There were several hungry young guns who helped detonate the 1970s MX boom. The first was the son of a fireman, Marty Smith, signed by American Honda in 1974 when he was 17. The rewards were significant. He and teammate Tommy Croft both drove Porsches in their senior high school year. While his dad around rode in Engine # 43, Smith drove a 930 Turbo and had a 911 “as a back-up”. The riches thrown at American teenage motocross champs drove an intensity to win that has yet to be repeated in any other country. It stepped up when Bob Hannah hit the pro ranks a year after Smith. As he sat beside his old nemesis in a 2007 documentary, Hannah said that he hated Smith, not personally, simply because he would be taking away the $US50,000 championship bonus if Smith had’ve won the 1977 AMA 125 title.
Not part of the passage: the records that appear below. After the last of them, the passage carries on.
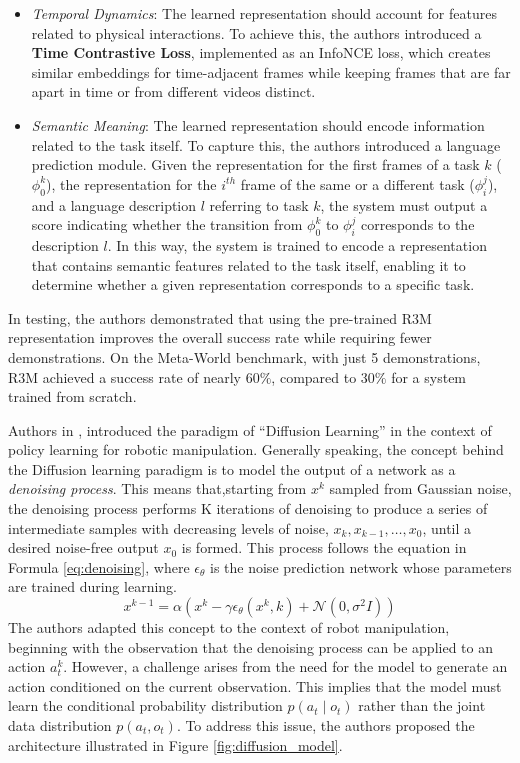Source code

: \begin{itemize}
    \item \textit{Temporal Dynamics}: The learned representation should account for features related to physical interactions. To achieve this, the authors introduced a \textbf{Time Contrastive Loss}, implemented as an InfoNCE loss, which creates similar embeddings for time-adjacent frames while keeping frames that are far apart in time or from different videos distinct.
    \item \textit{Semantic Meaning}: The learned representation should encode information related to the task itself. To capture this, the authors introduced a language prediction module. Given the representation for the first frames of a task $k$ ($\phi^{k}_{0}$), the representation for the $i^{th}$ frame of the same or a different task ($\phi^{j}_{i}$), and a language description $l$ referring to task $k$, the system must output a score indicating whether the transition from $\phi^{k}_{0}$ to $\phi^{j}_{i}$ corresponds to the description $l$. In this way, the system is trained to encode a representation that contains semantic features related to the task itself, enabling it to determine whether a given representation corresponds to a specific task.
\end{itemize}

In testing, the authors demonstrated that using the pre-trained R3M representation improves the overall success rate while requiring fewer demonstrations. On the Meta-World benchmark, with just 5 demonstrations, R3M achieved a success rate of nearly $60\%$, compared to $30\%$ for a system trained from scratch.


Authors in \cite{cheng2023diffusion}, introduced the paradigm of ``Diffusion Learning'' in the context of policy learning for robotic manipulation. Generally speaking, the concept behind the Diffusion learning paradigm is to model the output of a network as a \textit{denoising process}. This means that,starting from $x^k$ sampled from Gaussian noise, the denoising process performs K iterations of denoising to produce a series of intermediate samples with decreasing levels of noise, $x_k, x_{k-1}, \dots, x_0$, until a desired noise-free output $x_0$ is formed. This process follows the equation in Formula \ref{eq:denoising}, where $\epsilon_{\theta}$ is the noise prediction network whose parameters are trained during learning.
\begin{equation}
    \label{eq:denoising}
    x^{k-1} = \alpha \left( x^k - \gamma \epsilon_{\theta}(x^k, k) + \mathcal{N}(0, \sigma^{2}I)\right)
\end{equation}
The authors adapted this concept to the context of robot manipulation, beginning with the observation that the denoising process can be applied to an action $a_{t}^{k}$. However, a challenge arises from the need for the model to generate an action conditioned on the current observation. This implies that the model must learn the conditional probability distribution $p(a_t \mid o_t)$ rather than the joint data distribution $p(a_t, o_t)$. To address this issue, the authors proposed the architecture illustrated in Figure \ref{fig:diffusion_model}.

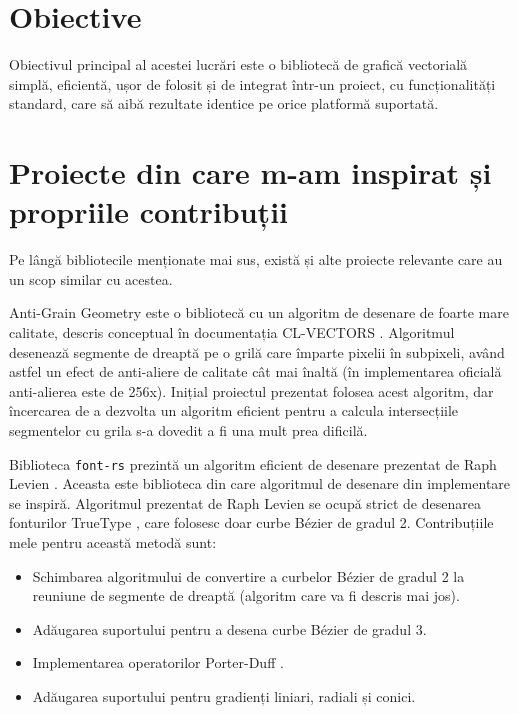 \documentclass[a4paper, 12pt]{report}
\begin{document}
\section{Obiective}

Obiectivul principal al acestei lucrări este o bibliotecă de grafică vectorială simplă, eficientă, ușor de folosit
și de integrat într-un proiect, cu funcționalități standard, care să aibă rezultate identice
pe orice platformă suportată.

\section{Proiecte din care m-am inspirat și propriile contribuții}

Pe lângă bibliotecile menționate mai sus, există și alte proiecte relevante care au un scop similar
cu acestea.

Anti-Grain Geometry \cite{antigrain_library} este o bibliotecă cu un algoritm de desenare de foarte mare calitate, descris
conceptual în documentația CL-VECTORS \cite{cl-aa_algorithm}. Algoritmul desenează segmente de dreaptă pe o grilă care împarte pixelii
în subpixeli, având astfel un efect de anti-aliere de calitate cât mai înaltă (în implementarea oficială anti-alierea este
de 256x). Inițial proiectul prezentat folosea acest algoritm, dar încercarea de a dezvolta
un algoritm eficient pentru a calcula intersecțiile segmentelor cu grila s-a dovedit a fi una mult prea dificilă.

Biblioteca \texttt{font-rs} \cite{font-rs_library} prezintă un algoritm eficient de desenare prezentat de Raph Levien
\cite{fastest_font_renderer_in_the_world}. Aceasta este biblioteca din care algoritmul de desenare din implementare se inspiră.
Algoritmul prezentat de Raph Levien se ocupă strict de desenarea fonturilor TrueType \cite{TrueType}, care
folosesc doar curbe Bézier \cite{bezier_curve} de gradul 2. Contribuțiile mele pentru această metodă sunt:

\begin{itemize}
    \item{Schimbarea algoritmului de convertire a curbelor Bézier de gradul 2 la reuniune de segmente de dreaptă (algoritm care va fi descris mai jos).}
    \item{Adăugarea suportului pentru a desena curbe Bézier de gradul 3.}
    \item{Implementarea operatorilor Porter-Duff \cite{Porter-Duff}.}
    \item{Adăugarea suportului pentru gradienți liniari, radiali și conici.}
\end{itemize}
\end{document}
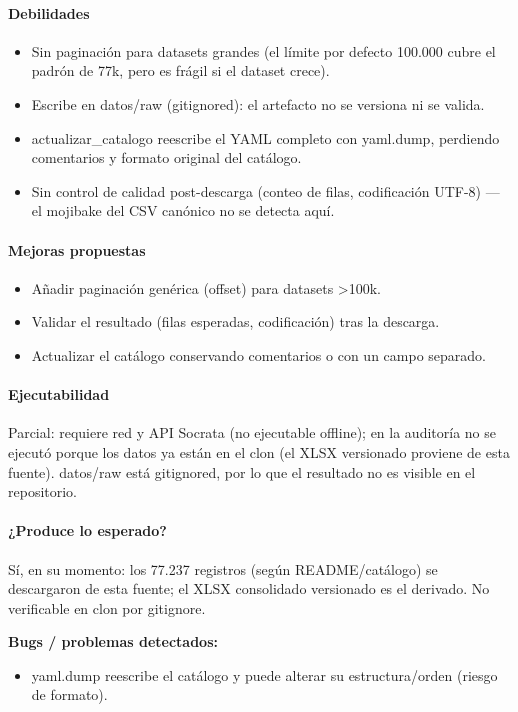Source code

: \paragraph{Debilidades}
\begin{itemize}
  \item Sin paginación para datasets grandes (el límite por defecto 100.000 cubre el padrón de 77k, pero es frágil si el dataset crece).
  \item Escribe en datos/raw (gitignored): el artefacto no se versiona ni se valida.
  \item actualizar\_catalogo reescribe el YAML completo con yaml.dump, perdiendo comentarios y formato original del catálogo.
  \item Sin control de calidad post-descarga (conteo de filas, codificación UTF-8) --- el mojibake del CSV canónico no se detecta aquí.
\end{itemize}

\paragraph{Mejoras propuestas}
\begin{itemize}
  \item Añadir paginación genérica (offset) para datasets >100k.
  \item Validar el resultado (filas esperadas, codificación) tras la descarga.
  \item Actualizar el catálogo conservando comentarios o con un campo separado.
\end{itemize}

\paragraph{Ejecutabilidad}
Parcial: requiere red y API Socrata (no ejecutable offline); en la auditoría no se ejecutó porque los datos ya están en el clon (el XLSX versionado proviene de esta fuente). datos/raw está gitignored, por lo que el resultado no es visible en el repositorio.

\paragraph{¿Produce lo esperado?}
Sí, en su momento: los 77.237 registros (según README/catálogo) se descargaron de esta fuente; el XLSX consolidado versionado es el derivado. No verificable en clon por gitignore.

\begin{tcolorbox}[riesgo]
\textbf{Bugs / problemas detectados:}
\begin{itemize}
  \item yaml.dump reescribe el catálogo y puede alterar su estructura/orden (riesgo de formato).
\end{itemize}
\end{tcolorbox}


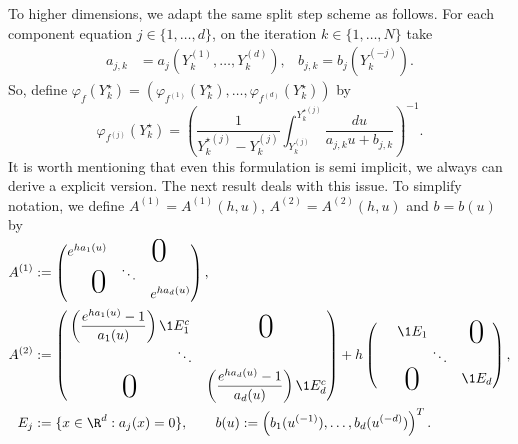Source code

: \documentclass[3p]{elsarticle}
\theoremstyle{definition}
\theoremstyle{plain}%
\theoremstyle{remark}
\begin{document}
	To higher dimensions, we adapt the same split step scheme  as follows. 
For each component equation $j\in\{1, \ldots,  d\}$, on the iteration $k\in\{1, \ldots,  N\}$ take
\begin{align}
	a_{j,k} &=
	a_j
	\left(
		Y^{(1)}_{k},
		\ldots, Y^{(d)}_{k}
	\right),
	&
	b_{j,k} =
	b_{j}
	\left(
			Y^{(-j)}_k
	\right).
\end{align}
So, define  
$
	\varphi_{f}(Y_k^{\star})=
		\left(
			\varphi_{f^{(1)}}(Y_k^{\star}),
			\ldots,
			\varphi_{f^{(d)}}(Y_k^{\star})
		\right)
$
by
\begin{equation}
	\varphi_{f^{(j)}}\left(Y_k^{\star}\right)
		=
		\left(
			\frac{1}{Y_{k}^{\star(j)}-Y_{k}^{(j)}}
			\int 
				_{Y_{k}^{(j)}}^{Y_{k}^{\star(j)}}
				\frac{du}
				{
					a_{j,k} u
					+b_{j,k}
				}
		\right)^{-1}.
\end{equation}
%
	It is worth mentioning that even this formulation is semi implicit, we always can derive a explicit version. 
The next result deals with this issue. To simplify notation, we define  $A^{(1)}= A^{(1)}(h,u)$,  $A^{(2)}=A^{(2)}(h,u)$  and $b=b(u)$ by 
\begin{align}\label{eqn:SolutionFunctions}	
	A^{(1)}&:=
		\begin{pmatrix}
			e^{ha_1(u)} & \multicolumn{2}{c}{\text{\kern0.5em\smash{\raisebox{-1ex}{\Huge 0}}}} \\
			&\ddots\\
			\multicolumn{2}{c}{\text{\kern-0.5em\smash{\raisebox{0.95ex}{\Huge 0}}}} 
			& e^{ha_d(u)}
		\end{pmatrix},
		\notag
		\\
	A^{(2)}&:=
	\begin{pmatrix}
		\left(
			\displaystyle
			\frac{e^{ha_1(u)} - 1}{a_1(u)}
		\right)\1{E_1^c}%
		&\BigZero\\
		\qquad \qquad \qquad \qquad\ddots&\\
		\BigZero&
		\left(
			\displaystyle
			\frac{e^{ha_d(u)} - 1}{a_d(u)}
		\right)\1{E_d^c}%
	\end{pmatrix}
	+h
	\begin{pmatrix}
		\1{E_1} & \BigZero\\
		\qquad \qquad \ddots\\
		\BigZero & 
		\1{E_d}
	\end{pmatrix},\\	
	E_j&:=\{x \in \R^d: a_j(x)=0\} , \qquad 
	b(u):= \left(
		b_1(u^{(-1)}), \dots , b_d(u^{(-d)})
	\right)^T.		
	\notag
\end{align}
\end{document}
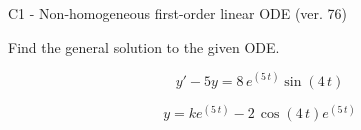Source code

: \begin{exercise}
  \begin{exerciseTitle}C1 - Non-homogeneous first-order linear ODE (ver. 76)\end{exerciseTitle}
  \begin{exerciseStatement}
    
Find the general solution to the given ODE.

    
\[y'-5y= 8 \, e^{\left(5 \, t\right)} \sin\left(4 \, t\right)\]

  \end{exerciseStatement}
  \begin{exerciseAnswer}
    
\[y= k e^{\left(5 \, t\right)} - 2 \, \cos\left(4 \, t\right) e^{\left(5 \, t\right)}\]

  \end{exerciseAnswer}
\end{exercise}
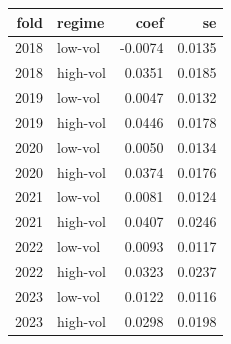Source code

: \begin{tabular}{rlrr}
\toprule
fold & regime & coef & se \\
\midrule
2018 & low-vol & -0.0074 & 0.0135 \\
2018 & high-vol & 0.0351 & 0.0185 \\
2019 & low-vol & 0.0047 & 0.0132 \\
2019 & high-vol & 0.0446 & 0.0178 \\
2020 & low-vol & 0.0050 & 0.0134 \\
2020 & high-vol & 0.0374 & 0.0176 \\
2021 & low-vol & 0.0081 & 0.0124 \\
2021 & high-vol & 0.0407 & 0.0246 \\
2022 & low-vol & 0.0093 & 0.0117 \\
2022 & high-vol & 0.0323 & 0.0237 \\
2023 & low-vol & 0.0122 & 0.0116 \\
2023 & high-vol & 0.0298 & 0.0198 \\
\bottomrule
\end{tabular}

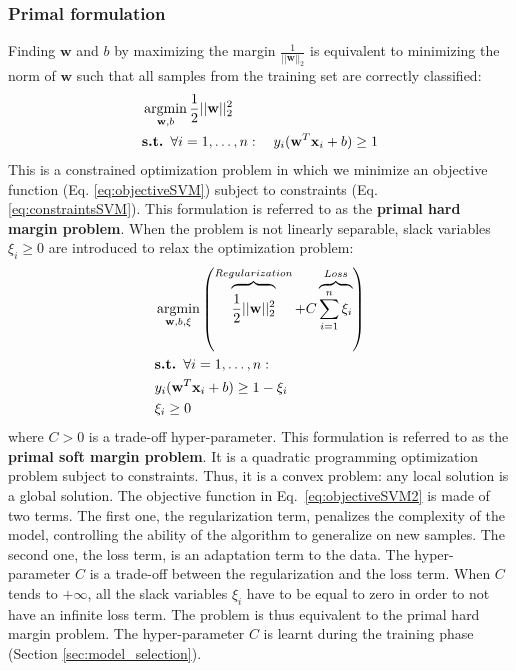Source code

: 


\subsubsection{Primal formulation}
Finding $\textbf{w}$ and $b$ by maximizing the margin $\frac{1}{||\textbf{w}||_2}$ is equivalent to minimizing the norm of $\textbf{w}$ such that all samples from the training set are correctly classified:
	\begin{align}
		& \argmin_{\textbf{w},b} \frac{1}{2} ||\textbf{w}||_2^2 \label{eq:objectiveSVM}\\
		& \textbf{s.t. } \forall i = 1,\ldots,n: \quad y_i(\textbf{w} ^T\textbf{x}_i+b) \geq 1 \label{eq:constraintsSVM}
	\end{align}
This is a constrained optimization problem in which we minimize an objective function (Eq. \ref{eq:objectiveSVM}) subject to constraints (Eq. \ref{eq:constraintsSVM}). This formulation is referred to as the \textbf{primal hard margin problem}. When the problem is not linearly separable, slack variables $\xi_i \geq 0$ are introduced to relax the optimization problem:
	\begin{align}
	& \argmin_{\textbf{w},b, \xi}  
	\left( 
	\overbrace{\vphantom{\sum_{i=1}^n \xi_i}
		\frac{1}{2}||\textbf{w}||^2_2}^{Regularization}
	+ C \overbrace{\sum\limits_{i=1}^{n}\xi_i}^{Loss} \right) 
	\label{eq:objectiveSVM2}\\
	& \textbf{s.t. } \forall i = 1,\ldots,n: \nonumber \\
	& y_i(\textbf{w}^T\textbf{x}_i+b) \geq 1 -\xi_i \label{eq:constraintsSVM2} \\
	&  \xi_i \geq 0 \label{eq:constraintsSVM20}
	\end{align}
\noindent where $C > 0$ is a trade-off hyper-parameter. This formulation is referred to as the \textbf{primal soft margin problem}. It is a quadratic programming optimization problem subject to constraints. Thus, it is a convex problem: any local solution is a global solution. The objective function in Eq.~\ref{eq:objectiveSVM2} is made of two terms. The first one, the regularization term, penalizes the complexity of the model, controlling the ability of the algorithm to generalize on new samples. The second one, the loss term, is an adaptation term to the data. The hyper-parameter $C$ is a trade-off between the regularization and the loss term. When $C$ tends to $+\infty$, all the slack variables $\xi_i$ have to be equal to zero in order to not have an infinite loss term. The problem is thus equivalent to the primal hard margin problem. The hyper-parameter $C$ is learnt during the training phase (Section \ref{sec:model_selection}).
Hannah was born and bred in Lancaster, a town on the western edge of the Mojave Desert. His father didn’t want him to race as a kid, so Bob spent his formative years just riding around in the desert. Rather than stifle his skills, Hannah says the years negotiating the deep sand in the valleys and ravines allowed him to refine his skills to a needle point in a non-competitive environment. He washed dishes, loaded chickens and welded. His opponents had never worked a day in their lives. He rode bicycles, jogged and ran track. No-one was fitter. Like a rags to riches boxer, Hannah was bursting to breakout from his humble beginnings for a shot at the bigtime.
Yamaha might’ve surprised pundits when it signed 19-year-old rookie Hannah with no race credentials outside of Southern California, but nothing prepared the big names of MX when Hannah hit town. Rather than a keep a low profile, Hannah strutted around the start gate and trashed talked in his early AMA nationals like a well-worn champion bemusing the likes of Marty Smith, Tony Di Stefano and Jimmy Weinert. Looking back, Hannah says, “I was a cocky bastard.” Hannah backed up that confidence with seven AMA MX/SX championships and 70 national wins, a record only broken by Jeremy McGrath. Such was Hannah’s dominance in the late 70s and early 80s that many American observers considered him a better rider than the great Roger De Coster.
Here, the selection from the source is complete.